One common way is using an F-test to determine whether a more complex model produces a significantly better fit than a simpler one. This approach only applies for nested models, which just means that one model is a simpler version of another more complex one.
You may also encounter AIC (Akaike Information Criterion) and BIC (Bayesian Information Criterion), for example, which are parametric approaches that attempt to compare different models and find the optimal fit (helping you avoid overfitting and excessively complex models).
In general AIC considers how well the model fits the data, the number of parameters, and the sample size (there is a penalty for more complex models); BIC is similar but has a stronger penalty for complex models (so will inherently favor simpler models).

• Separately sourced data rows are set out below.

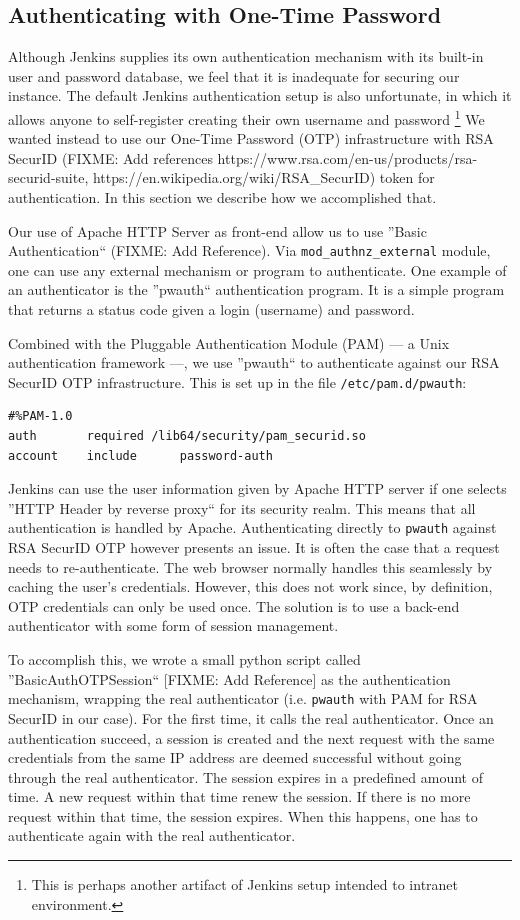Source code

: \documentclass[10pt, conference, compsocconf]{IEEEtran}
\begin{document}
\subsection{Authenticating with One-Time Password}

Although Jenkins supplies its own authentication mechanism with its built-in user and password database, we feel that it is inadequate for securing our instance. 
The default Jenkins authentication setup is also unfortunate, in which it allows anyone to self-register creating their own username and password \footnote{This is perhaps another artifact of Jenkins setup intended to intranet environment.} 
We wanted instead to use our One-Time Password (OTP) infrastructure with RSA SecurID (FIXME: Add references https://www.rsa.com/en-us/products/rsa-securid-suite, https://en.wikipedia.org/wiki/RSA_SecurID) token for authentication. 
In this section we describe how we accomplished that.

Our use of Apache HTTP Server as front-end allow us to use ''Basic Authentication`` (FIXME: Add Reference). Via \texttt{mod_authnz_external} module, one can use any external mechanism or program to authenticate. 
One example of an authenticator is the ''pwauth`` authentication program. 
It is a simple program that returns a status code given a login (username) and password. 

Combined with the Pluggable Authentication Module (PAM) --- a Unix authentication framework ---, we use ''pwauth`` to authenticate against our RSA SecurID OTP infrastructure. 
This is set up in the file \texttt{/etc/pam.d/pwauth}:
\begin{lstlisting}
#%PAM-1.0
auth	   required	/lib64/security/pam_securid.so
account    include      password-auth
\end{lstlisting}

Jenkins can use the user information given by Apache HTTP server if one selects ''HTTP Header by reverse proxy`` for its security realm. 
This means that all authentication is handled by Apache. 
Authenticating directly to \texttt{pwauth} against RSA SecurID OTP however presents an issue. 
It is often the case that a request needs to re-authenticate. 
The web browser normally handles this seamlessly by caching the user's credentials.
However, this does not work since, by definition, OTP credentials can only be used once. 
The solution is to use a back-end authenticator with some form of session management. 

To accomplish this, we wrote a small python script called ''BasicAuthOTPSession`` [FIXME: Add Reference] as the authentication mechanism, wrapping the real authenticator (i.e. \texttt{pwauth} with PAM for RSA SecurID in our case). 
For the first time, it calls the real authenticator. 
Once an authentication succeed, a session is created and the next request with the same credentials from the same IP address are deemed successful without going through the real authenticator. 
The session expires in a predefined amount of time. 
A new request within that time renew the session. 
If there is no more request within that time, the session expires.
When this happens, one has to authenticate again with the real authenticator. 
\end{document}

We’ll focus on cross-validation in this class, because it makes fewer assumptions than metrics like AIC/BIC and is simpler to understand conceptually. But we’ll also show you the F-test approach, since it’s widely used in the sciences.
8 F-test (via anova())
The F-test is closely related to \(R^2\). When comparing a simpler model to a more complex one, the change in \(R^2\) can be evalutated using an F-test to see if adding predictors significantly improves model fit. (often expresse as \(\Delta R^2\)) Recall that, for \(R^2\), when we compared \(SSE_{model}\) (the sum of squared error of our model) to \(SSE_{reference}\) (the sum of squared error of the intercept-only model), we noted that \(SSE_{reference}\) is always going to be greater than \(SSE_{model}\). But what we actually want to know is whether it is significantly greater. Said another way, we want to know whether adding terms to the model significantly improve the model’s ability to explain the response variable.
Let \(R^2_{simple}\) be the \(R^2\) of the simpler model and \(R^2_{complex}\) be the \(R^2\) of the more complex model. The change in \(R^2\) (also called \(\Delta R^2\)) is:
\(\Delta R^2 = R^2_{complex} - R^2_{simple}\)
We can then compute the F-statistic to determine if \(\Delta R^2\) is significant.
\(F = \frac{\Delta R^2 / p }{(1-R^2_{complex}/(n-k-1))}\)
Where:
\(p\) is the number of additional predictors in the complex model
\(n\) is the total sample size
\(k\) is the number of predictors in the complex model
We can understand the numerator and denominator of this equation in the following way:
The numerator represents the increase in explained variance per additional predictor.
The denominator represents the remaining unexplained variance, adjusted for sample size and the complexity of the model.
In R, we can perform this model comparison via and F-test via a call to anova():
If the F-statistic is large, it suggests that the additional predictors in the complex model significantly improve model fit. To help you decide, anova() returns a p-value. You can understand this p-value as asking: how likely it is to observe this value of F if we randomly added this many predictors to our model?
9 Back to model selection
Building models is itself an iterative process: we can use model accuracy obtained via cross-validation to determine which model to select (as a way to find the elusive optimal model fit).
Cross-validation seems preferable, as it makes fewer assumptions than these approaches and is conceptually simpler. However, a drawback of cross-validation is that it is computationally intensive.
Beyond model accuracy, there are other practical things one might want to consider when selecting a model, such as ease of interpretation and availability of resources (the data you can collect, the computing power you have, etc.)